IN JULY OF 1979, Ronald Reagan, then eighteen months from the presidency, was taken to see the North American Aerospace Defense Command, better known as NORAD. The underground facility, jointly run by the United States and Canada, is carved inside Cheyenne Mountain, near Colorado Springs. In one widely cited account of the visit, many on the tour were visibly awed by the scale and seriousness of the operation. But when Reagan asked what the US could do to stop a nuclear missile, the answer shocked him: nothing.

As the story goes, Reagan was told that all NORAD could do was track incoming warheads and provide information for retaliation. During the flight home, one aide remembered, Reagan “couldn’t believe the United States had no defense against Soviet attack. He slowly shook his head and said, ‘We have spent all that money and have all that equipment, and there is nothing we can do to prevent a nuclear missile from hitting us.’”

Reagan agonized over the idea of the US being vulnerable. “We should have some way of defending ourselves,” he concluded. His vision eventually took the form of the Strategic Defense Initiative: a plan for futuristic weapons in space—lasers, interceptors, armed satellites—that would render nuclear missiles “impotent and obsolete.” SDI was a promise as sweeping as it was speculative, and it ultimately petered out under the weight of its technical limits and astronomical costs.

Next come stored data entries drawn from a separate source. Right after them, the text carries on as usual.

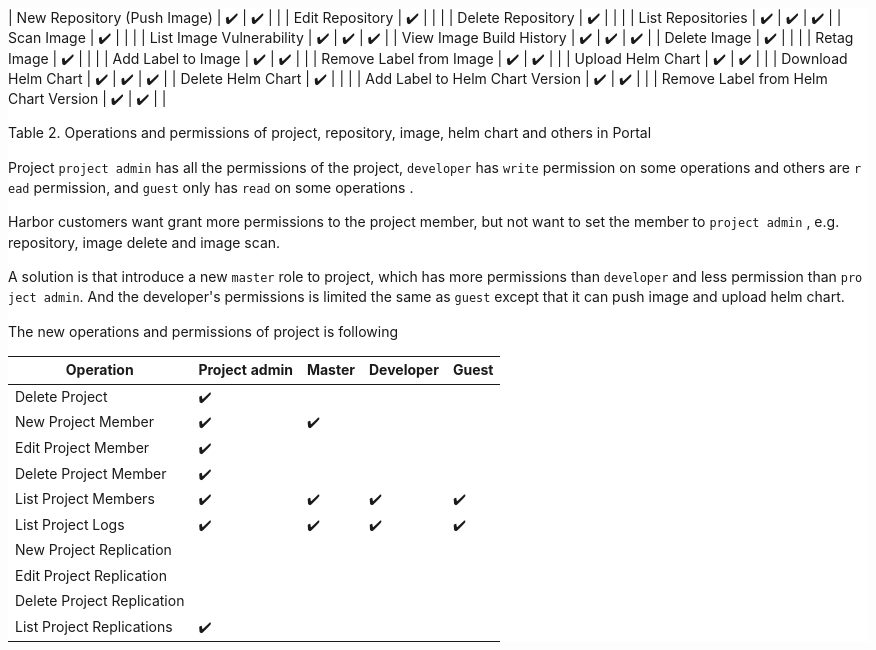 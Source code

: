 | New Repository (Push Image)        | :heavy_check_mark: | :heavy_check_mark: |  |
| Edit Repository                      | :heavy_check_mark: |           |       |
| Delete Repository                    | :heavy_check_mark: |  |  |
| List Repositories                    | :heavy_check_mark: | :heavy_check_mark: | :heavy_check_mark: |
| Scan Image                           | :heavy_check_mark: |  |       |
| List Image Vulnerability             | :heavy_check_mark: | :heavy_check_mark: | :heavy_check_mark: |
| View Image Build History             | :heavy_check_mark: | :heavy_check_mark: | :heavy_check_mark: |
| Delete Image                         | :heavy_check_mark: |           |       |
| Retag Image                          | :heavy_check_mark: |           |       |
| Add Label to Image                   | :heavy_check_mark: | :heavy_check_mark: |       |
| Remove Label from Image              | :heavy_check_mark: | :heavy_check_mark: |       |
| Upload Helm Chart                    | :heavy_check_mark: | :heavy_check_mark: |       |
| Download Helm Chart                  | :heavy_check_mark: | :heavy_check_mark: | :heavy_check_mark: |
| Delete Helm Chart                    | :heavy_check_mark: |           |       |
| Add Label to Helm Chart Version      | :heavy_check_mark: | :heavy_check_mark: |       |
| Remove Label from Helm Chart Version | :heavy_check_mark: | :heavy_check_mark: |       |

Table 2. Operations and permissions of project, repository, image, helm chart and others in Portal



Project `project admin` has all the permissions of the project,  `developer` has `write` permission on some operations and others are `read` permission, and `guest` only has `read` on some operations .



Harbor customers want grant more permissions to the project member, but not want to set the member to `project admin` , e.g. repository, image delete and image scan.



A solution is that introduce a new `master` role to project, which has more permissions than `developer` and less permission than `project admin`.  And the developer's permissions is limited the same as `guest` except that it can push image and upload helm chart.



The new operations and permissions of project is following

| Operation                            | Project admin | Master | Developer | Guest |
| ------------------------------------ | ----- | ----- | ----- | ----- |
| Delete Project                       | :heavy_check_mark: |  |                    |  |
| New Project Member                   | :heavy_check_mark: | :heavy_check_mark: |                    |  |
| Edit Project Member                  | :heavy_check_mark: |  |  |  |
| Delete Project Member                | :heavy_check_mark: |  |  |  |
| List Project Members                 | :heavy_check_mark: | :heavy_check_mark: | :heavy_check_mark: | :heavy_check_mark: |
| List Project Logs                    | :heavy_check_mark: | :heavy_check_mark: | :heavy_check_mark: | :heavy_check_mark: |
| New Project Replication              |                    |  |  |  |
| Edit Project Replication             |                    |  |  |  |
| Delete Project Replication           |  |  |  |  |
| List Project Replications            | :heavy_check_mark: |  |  |  | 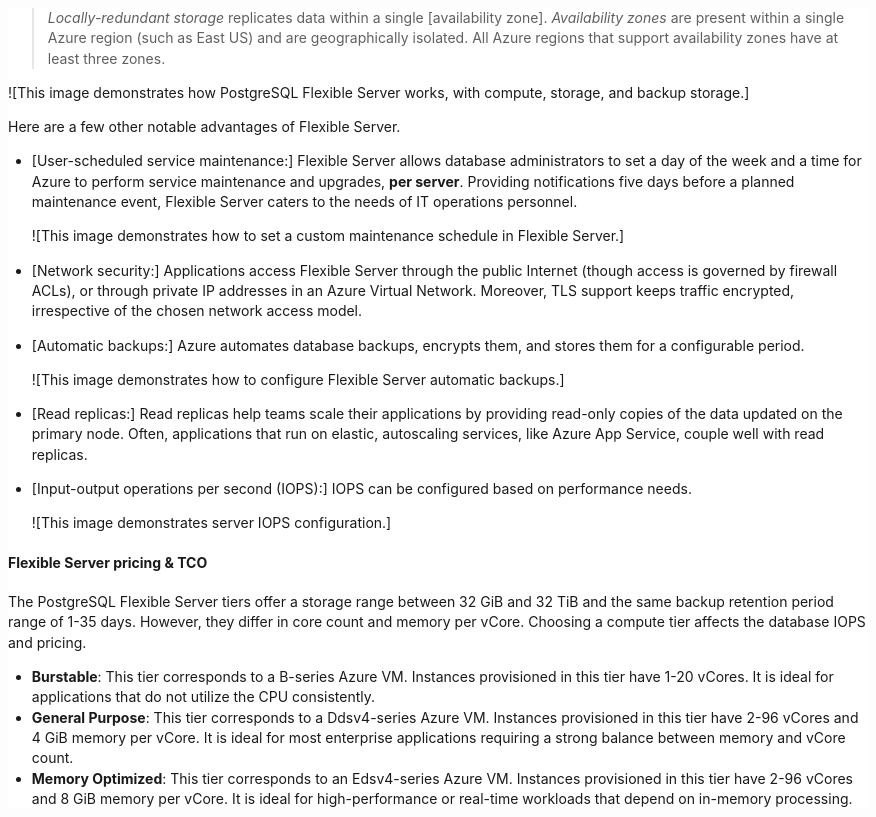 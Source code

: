 > *Locally-redundant storage* replicates data within a single
> [availability zone]. *Availability zones* are present within a single
> Azure region (such as East US) and are geographically isolated. All
> Azure regions that support availability zones have at least three
> zones.

![This image demonstrates how PostgreSQL Flexible Server works, with
compute, storage, and backup storage.]

Here are a few other notable advantages of Flexible Server.

-   [User-scheduled service maintenance:] Flexible Server allows
    database administrators to set a day of the week and a time for
    Azure to perform service maintenance and upgrades, **per server**.
    Providing notifications five days before a planned maintenance
    event, Flexible Server caters to the needs of IT operations
    personnel.

    ![This image demonstrates how to set a custom maintenance schedule
    in Flexible Server.]

-   [Network security:] Applications access Flexible Server through the
    public Internet (though access is governed by firewall ACLs), or
    through private IP addresses in an Azure Virtual Network. Moreover,
    TLS support keeps traffic encrypted, irrespective of the chosen
    network access model.

-   [Automatic backups:] Azure automates database backups, encrypts
    them, and stores them for a configurable period.

    ![This image demonstrates how to configure Flexible Server automatic
    backups.]

-   [Read replicas:] Read replicas help teams scale their applications
    by providing read-only copies of the data updated on the primary
    node. Often, applications that run on elastic, autoscaling services,
    like Azure App Service, couple well with read replicas.

-   [Input-output operations per second (IOPS):] IOPS can be configured
    based on performance needs.

    ![This image demonstrates server IOPS configuration.]

#### Flexible Server pricing & TCO

The PostgreSQL Flexible Server tiers offer a storage range between 32
GiB and 32 TiB and the same backup retention period range of 1-35 days.
However, they differ in core count and memory per vCore. Choosing a
compute tier affects the database IOPS and pricing.

-   **Burstable**: This tier corresponds to a B-series Azure VM.
    Instances provisioned in this tier have 1-20 vCores. It is ideal for
    applications that do not utilize the CPU consistently.
-   **General Purpose**: This tier corresponds to a Ddsv4-series Azure
    VM. Instances provisioned in this tier have 2-96 vCores and 4 GiB
    memory per vCore. It is ideal for most enterprise applications
    requiring a strong balance between memory and vCore count.
-   **Memory Optimized**: This tier corresponds to an Edsv4-series Azure
    VM. Instances provisioned in this tier have 2-96 vCores and 8 GiB
    memory per vCore. It is ideal for high-performance or real-time
    workloads that depend on in-memory processing.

After Reagan left office, his successors, George H. W. Bush and Bill Clinton, quietly but significantly pared back SDI, largely shelving the space-based part and concentrating on land-based interceptor missiles that could meet a much more limited threat. About two decades later, George W. Bush went forward with this version of the idea. His system was designed to defeat not thousands or even hundreds of weapons launched by a peer adversary but to stop a handful of missiles from a so-called rogue state. Though something workable was produced, it, too, fell short of ambitions (only about half of its highly scripted test interceptions have worked).

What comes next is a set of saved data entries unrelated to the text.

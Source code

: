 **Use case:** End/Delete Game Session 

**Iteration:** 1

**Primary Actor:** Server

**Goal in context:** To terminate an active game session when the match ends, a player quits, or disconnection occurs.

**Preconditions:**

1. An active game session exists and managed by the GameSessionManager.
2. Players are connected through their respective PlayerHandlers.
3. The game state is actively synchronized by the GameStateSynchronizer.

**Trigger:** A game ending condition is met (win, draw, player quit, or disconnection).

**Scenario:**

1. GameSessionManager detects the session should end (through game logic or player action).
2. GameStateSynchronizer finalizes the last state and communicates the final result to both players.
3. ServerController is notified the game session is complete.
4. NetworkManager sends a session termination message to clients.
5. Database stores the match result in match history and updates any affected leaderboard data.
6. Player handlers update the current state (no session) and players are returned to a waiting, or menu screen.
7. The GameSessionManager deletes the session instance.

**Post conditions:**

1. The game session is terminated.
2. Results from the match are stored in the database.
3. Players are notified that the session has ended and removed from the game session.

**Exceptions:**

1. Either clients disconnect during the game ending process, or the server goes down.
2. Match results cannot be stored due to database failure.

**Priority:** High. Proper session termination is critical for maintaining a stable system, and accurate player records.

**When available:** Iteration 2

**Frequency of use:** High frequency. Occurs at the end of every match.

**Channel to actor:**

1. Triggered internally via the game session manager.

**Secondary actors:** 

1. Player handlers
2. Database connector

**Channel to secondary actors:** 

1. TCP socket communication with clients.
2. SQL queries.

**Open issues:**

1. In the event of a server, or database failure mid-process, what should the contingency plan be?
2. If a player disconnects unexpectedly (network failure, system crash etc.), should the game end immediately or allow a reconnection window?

Now Donald Trump has unveiled his own iteration of Reagan’s old aspiration: the Golden Dome. He claims it will cost $175 billion (US), be completed by the end of his term, be 100 percent successful, and thus be capable of “forever ending the missile threat to the American homeland.” The plan has notable supporters, mainly Republicans, defence hawks, and industry players. Few credible experts believe the hype. The American Enterprise Institute, a conservative think tank, estimates the cost could rise to more than $3 trillion (US) and the system could take decades to build—if it can ever succeed.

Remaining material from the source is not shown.